TASK PROMPT: Search the records for "ctsciencegtwys" and copy each line that holds it.
==============================
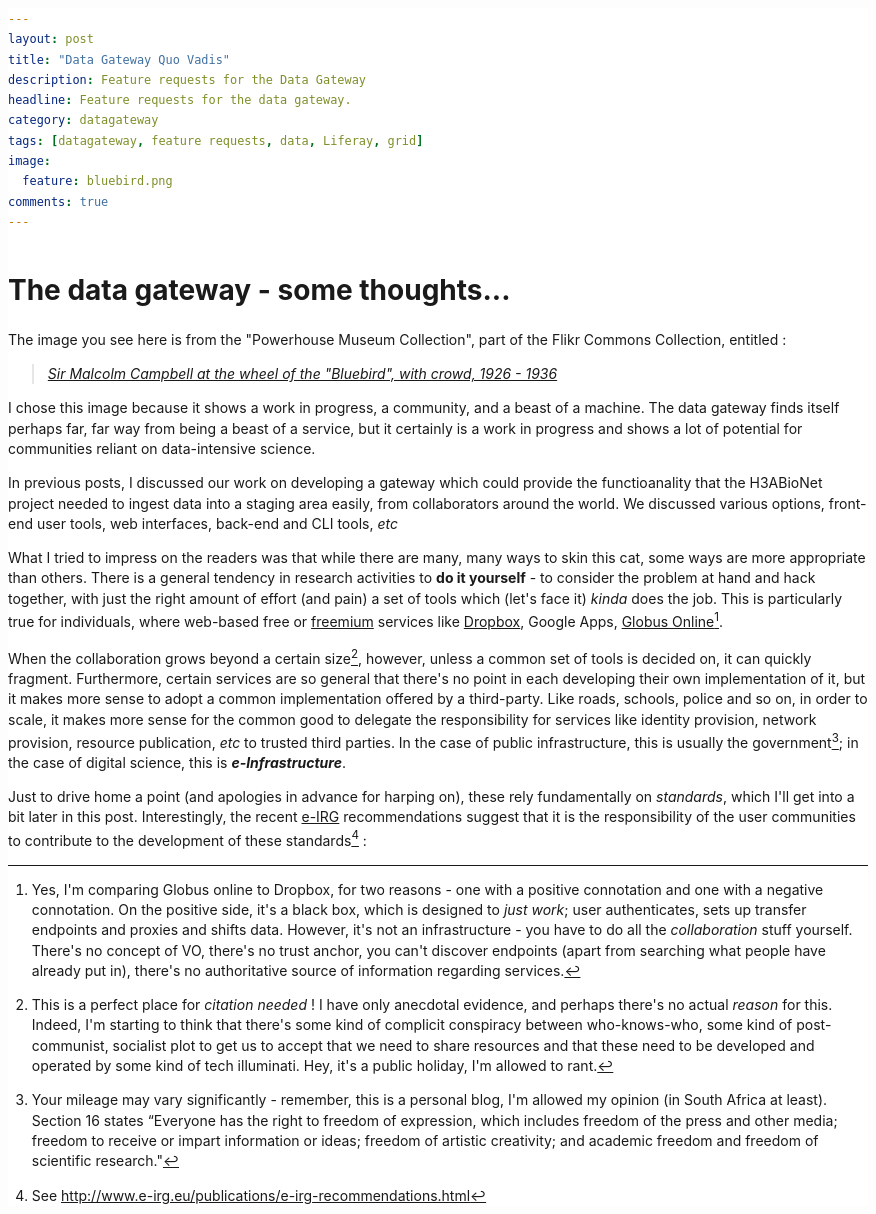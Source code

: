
 ```yaml
---
layout: post
title: "Data Gateway Quo Vadis"
description: Feature requests for the Data Gateway
headline: Feature requests for the data gateway. 
category: datagateway
tags: [datagateway, feature requests, data, Liferay, grid]
image: 
  feature: bluebird.png
comments: true 
---
```

# The data gateway -  some thoughts...
The image you see here is from the "Powerhouse Museum Collection", part of the Flikr Commons Collection, entitled : 

> [*Sir Malcolm Campbell at the wheel of the "Bluebird", with crowd, 1926 - 1936*](https://www.flickr.com/photos/powerhouse_museum/4361739736/in/photolist-f2oiZ4-7vxx3s-7vkBB4-eKym1q-6NMyCU-dyjJV4-bTcAUB-8mhe7Z-8mhe7F-9WhoVE-7Dr4gf-4ibmrd-6rWQji-eg1Dav-bDur4B-cA7kbf-dLENKZ-4ibCDd-bpw2WQ-4i7fqz-4i95Hx-e5aewZ-dMAExi-a5PWpk-e5aemp-4i8wGp-9qQzN6-cA7jyQ-g5ruVC-8cGJV2-bzn2R8-cyfd7h-eR3bib-9P3pbw-cyf73E-g7akj2-eg2rGR-9NZymR-n1dZ8E-4TqC9T-dAbXuq-n1cmng-4i8AgZ-dJVWAR-fpM2sX-fpM2NX-dB2V7g-do6DYL-e6E3Yy-ceFtvy/)

I chose this image because it shows a work in progress, a community, and a beast of a machine. The data gateway finds itself perhaps far, far way from being a beast of a service, but it certainly is a work in progress and shows a lot of potential for communities reliant on data-intensive science.

In previous posts, I discussed our work on developing a gateway which could provide the functioanality that the H3ABioNet project needed to ingest data into a staging area easily, from collaborators around the world. We discussed various options, front-end user tools, web interfaces, back-end and CLI tools, *etc*

What I tried to impress on the readers was that while there are many, many ways to skin this cat, some ways are more appropriate than others. There is a general tendency in research activities to **do it yourself** - to consider the problem at hand and hack together, with just the right amount of effort (and pain) a set of tools which (let's face it) *kinda* does the job. This is particularly true for individuals, where web-based free or [freemium](http://en.wikipedia.org/wiki/Freemium) services like [Dropbox](https://www.dropbox.com), Google Apps, [Globus Online](https://www.globusonline.eu)[^Globus1]. 

When the collaboration grows beyond a certain size[^citationneeded], however, unless a common set of tools is decided on, it can quickly fragment. Furthermore, certain services are so general that there's no point in each developing their own implementation of it, but it makes more sense to adopt a common implementation offered by a third-party. Like roads, schools, police and so on, in order to scale, it makes more sense for the common good to delegate the responsibility for services like identity provision, network provision, resource publication, *etc* to trusted third parties. In the case of public infrastructure, this is usually the government[^notalwaysgovernment]; in the case of digital science, this is ***e-Infrastructure***. 

Just to drive home a point (and apologies in advance for harping on), these rely fundamentally on *standards*, which I'll get into a bit later in this post. Interestingly, the recent [e-IRG](http://www.e-irg.org) recommendations suggest that it is the responsibility of the user communities to contribute to the development of these standards[^eirg-standards] : 


[^Globus1]: Yes, I'm comparing Globus online to Dropbox, for two reasons - one with a positive connotation and one with a negative connotation. On the positive side, it's a black box, which is designed to *just work*; user authenticates, sets up transfer endpoints and proxies and shifts data. However, it's not an infrastructure - you have to do all the *collaboration* stuff yourself. There's no concept of VO, there's no trust anchor, you can't discover endpoints (apart from searching what people have already put in), there's no authoritative source of information regarding services.
[^citationneeded]: This is a perfect place for *citation needed* ! I have only anecdotal evidence, and perhaps there's no actual *reason* for this. Indeed, I'm starting to think that there's some kind of complicit conspiracy between who-knows-who, some kind of post-communist, socialist plot to get us to accept that we need to share resources and that these need to be developed and operated by some kind of tech illuminati. Hey, it's a public holiday, I'm allowed to rant.
[^notalwaysgovernment]: Your mileage may vary significantly - remember, this is a personal blog, I'm allowed my opinion (in South Africa at least). Section 16 states “Everyone has the right to freedom of expression, which includes freedom of the press and other media; freedom to receive or impart information or ideas; freedom of artistic creativity; and academic freedom and freedom of scientific research."
[^eirg-standards]: See http://www.e-irg.eu/publications/e-irg-recommendations.html
[^ITU-standards]: The International Telecoms Union defintion of Open Standards : http://www.itu.int/en/ITU-T/ipr/Pages/open.aspx
[^einfrasrv]:  More accurately, the [e-Infrastructure Service](https://sourceforge.net/p/ctsciencegtwys/einfsrv) of the Catania Science Gateways project.
[^glue]: S. Andreozzi, S. Burke, L. Field, G. Galang, B. Konya, M. Litmaath, P. Millar, J. P. Navarro, "**GLUE Specification v. 2.0**", http://www.ogf.org/documents/GFD.147.pdf
[^ogfvoms]: V. Ciaschini, V. Venturi, A. Ceccanti, **"The VOMS Attribute Certificate Format"**, [OGF GFD.182](http://www.ogf.org/documents/GFD.182.pdf)
[^x509]: Cooper, D., Santesson, S., Farrell, S., Boeyen, S., Housley, R., and W. Polk, **"Internet X.509 Public Key Infrastructure Certificate and Certificate Revocation List (CRL) Profile"**, [RFC 5280](http://www.rfc-editor.org/rfc/rfc5280.txt), May 2008.
[^servportlet]: Direct link to the source : https://sourceforge.net/p/ctsciencegtwys/einfsrv/sources/HEAD/tree/trunk/einfrsrv-portlet/docroot/WEB-INF/src/it/infn/ct/einfrsrv/management/eInfraServPortlet.java#l434
[^itsavmfornow]: This is especially true given that the portal is currently running on an albeit beefy VM. 
[^timeout]: It seems this was requested by a few people in the Liferay community. The quote comes from http://www.liferay.com/community/forums/-/message_boards/message/21600002
[^globusSessions]: This is one of the things that Globus Online does exceptionally well of course. 
[^digressiononcharts]: ***Charts - a short digression.*** Call me biased, but I **love** the way that [ALICE](https://aliceinfo.cern.ch) visualises the status and usage of its infrastructure. The [ALICE monitor](https://alimonitor.cern.ch) shows the user in great detail what's going on. Using [jFreeCharts](http://www.jfree.org/jfreechart) they allow a **lot** of data dynamically visualised data. Clearly, that data has to be be collected or generated somehow - a task which is probably better left to a dedicated machine, say `data-monitor.sagrid.ac.za`. A lot of the data necessary to plot performance of the data gateway should come from network monitors, perfSONAR results, etc. At the end of the day, the gateway is just that - a **gateway** to an infrastructure, not part of it. The infrastructure should be monitoring itself. 
[^flow]: By this, I mean "From undertermined, random sources to predetermined, well-known destinations". This is a concept which is somewhat inherent in the gateway; it's very name implies some sort of boundary. 
[^ScheduledJobs]: A very quick search only showed http://www.apoorvaprakash.in/2011/02/liferay-scheduler.html. Maybe the [Liferay Ajax](http://www.liferay.com/community/wiki/-/wiki/Main/AJAX#section-AJAX-AJAX+in+Liferay+6) support in Allow wil allow that... 
[^cajones]: I haven't had the *cajones* to try files bigger than that, but I suspect that this action will simply kill the jvm and the actual vm.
==============================
REPLY:
[^einfrasrv]:  More accurately, the [e-Infrastructure Service](https://sourceforge.net/p/ctsciencegtwys/einfsrv) of the Catania Science Gateways project.
[^servportlet]: Direct link to the source : https://sourceforge.net/p/ctsciencegtwys/einfsrv/sources/HEAD/tree/trunk/einfrsrv-portlet/docroot/WEB-INF/src/it/infn/ct/einfrsrv/management/eInfraServPortlet.java#l434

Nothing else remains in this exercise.